In this post, you will learn how to play music in your Capacitor Ionic Angular app, be it for a music player or just for a notification. Capacitor is the latest buzz in hybrid app world. It is created to be a replacement and an improvement over Cordova.

In this post, you will learn

  • How to play music and sound files in Ionic 4 apps — both from local files and web urls
  • How to use music controls like next, previous, pause etc.
This demonstration is supported by Ionic 4 Spotify Starter from Enappd. Complete source code of this tutorial is available here — Ionic-4-music (capacitor branch)

If you are looking for Music functionality in Ionic 4 Angular Cordova apps, please check this blog

Let’s see a brief intro to each of the included frameworks:

  1. Ionic
  2. Capacitor

What is Ionic?

You probably already know about Ionic, but I’m putting it here just for the sake of beginners. Ionic is a hybrid mobile app development SDK. It provides tools and services for developing hybrid mobile apps using Web technologies like CSS, HTML5, and Sass. Apps can be built with these Web technologies and then distributed through native app stores. These apps can be installed on devices by leveraging Cordova or Capacitor environment.

So, in other words — If you create Native apps in Android, you code in Java. If you create Native apps in iOS, you code in Obj-C or Swift. Both of these are powerful but complex languages. With Cordova (and Ionic) you can write a single piece of code for your app that can run on both iOS and Android (and windows!), that too with the simplicity of HTML, CSS, and JS.

It is important to note the contribution of Cordova in this. Ionic is only a UI wrapper made up of HTML, CSS and JS. So, by default, Ionic cannot run as an app in an iOS or Android device. Cordova is the build environment that containerizes (sort of) this Ionic web app and converts it into a device installable app, along with providing this app access to native APIs like Camera etc.

What is Capacitor ?

Cordova helps build Ionic web app into a device installable app. But there are some limitations of Cordova, which Capacitor tries to overcome with a new App workflow.

Capacitor is a cross-platform app runtime that makes it easy to build web apps that run natively on iOS, Android, Electron, and the web. Ionic people call these apps “Native Progressive Web Apps” and they represent the next evolution beyond Hybrid apps.

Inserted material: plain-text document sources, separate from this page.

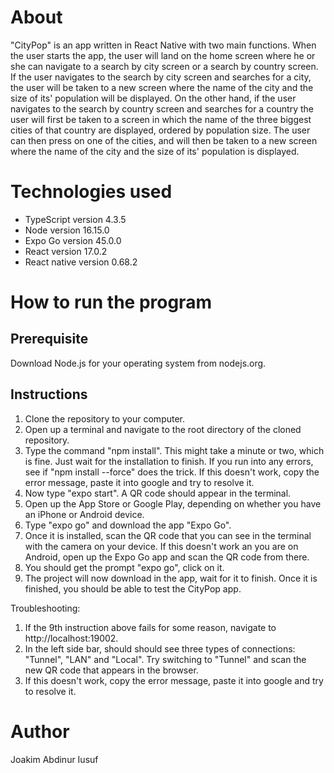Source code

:# About

"CityPop" is an app written in React Native with two main functions. When the user starts the app, the user will land on the home screen where he or she can navigate to a search by city screen or a search by country screen. If the user navigates to the search by city screen and searches for a city, the user will be taken to a new screen where the name of the city and the size of its' population will be displayed. On the other hand, if the user navigates to the search by country screen and searches for a country the user will first be taken to a screen in which the name of the three biggest cities of that country are displayed, ordered by population size. The user can then press on one of the cities, and will then be taken to a new screen where the name of the city and the size of its' population is displayed.

# Technologies used

- TypeScript version 4.3.5
- Node version 16.15.0
- Expo Go version 45.0.0
- React version 17.0.2
- React native version 0.68.2

# How to run the program

## Prerequisite 

Download Node.js for your operating system from nodejs.org. 

## Instructions

1. Clone the repository to your computer.
2. Open up a terminal and navigate to the root directory of the cloned repository. 
3. Type the command "npm install". This might take a minute or two, which is fine. Just wait for the installation to finish. If you run into any errors, see if "npm install --force" does the trick. If this doesn't work, copy the error message, paste it into google and try to resolve it. 
4. Now type "expo start". A QR code should appear in the terminal.
5. Open up the App Store or Google Play, depending on whether you have an iPhone or Android device. 
6. Type "expo go" and download the app "Expo Go".
7. Once it is installed, scan the QR code that you can see in the terminal with the camera on your device. If this doesn't work an you are on Android, open up the Expo Go app and scan the QR code from there.
8. You should get the prompt "expo go", click on it.
9. The project will now download in the app, wait for it to finish. Once it is finished, you should be able to test the CityPop app.

Troubleshooting: 
1. If the 9th instruction above fails for some reason, navigate to http://localhost:19002.
2. In the left side bar, should should see three types of connections: "Tunnel", "LAN" and "Local". Try switching to "Tunnel" and scan the new QR code that appears in the browser. 
3. If this doesn't work, copy the error message, paste it into google and try to resolve it. 

# Author

Joakim Abdinur Iusuf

Capacitor is very similar to Cordova, but with some key differences in the app workflow

Here are the differences between Cordova and Capacitor

  1. Capacitor considers each platform project a source asset instead of a build time asset. That means, Capacitor wants you to keep the platform source code in the repository, unlike Cordova which always assumes that you will generate the platform code on build time
  2. Because of the above, Capacitor does not use config.xml or a similar custom configuration for platform settings. Instead, configuration changes are made by editing AndroidManifest.xml for Android and Info.plist for Xcode
  3. Capacitor does not “run on device” or emulate through the command line. Instead, such operations occur through the platform-specific IDE. So you cannot run an Ionic-capacitor app using a command like ionic run ios . You will have to run iOS apps using Xcode, and Android apps using Android studio
  4. Since platform code is not a source asset, you can directly change the native code using Xcode or Android Studio. This give more flexibility to developers

In essence, Capacitor is like a fresh, more flexible version of Corodva.

Plugins in Capacitor

Cordova and Ionic Native plugins can be used in Capacitor environment. In this post also, we will use Cordova-plugin-media to play music in Capacitor environment, which is wrapped by Ionic Native plugin as well.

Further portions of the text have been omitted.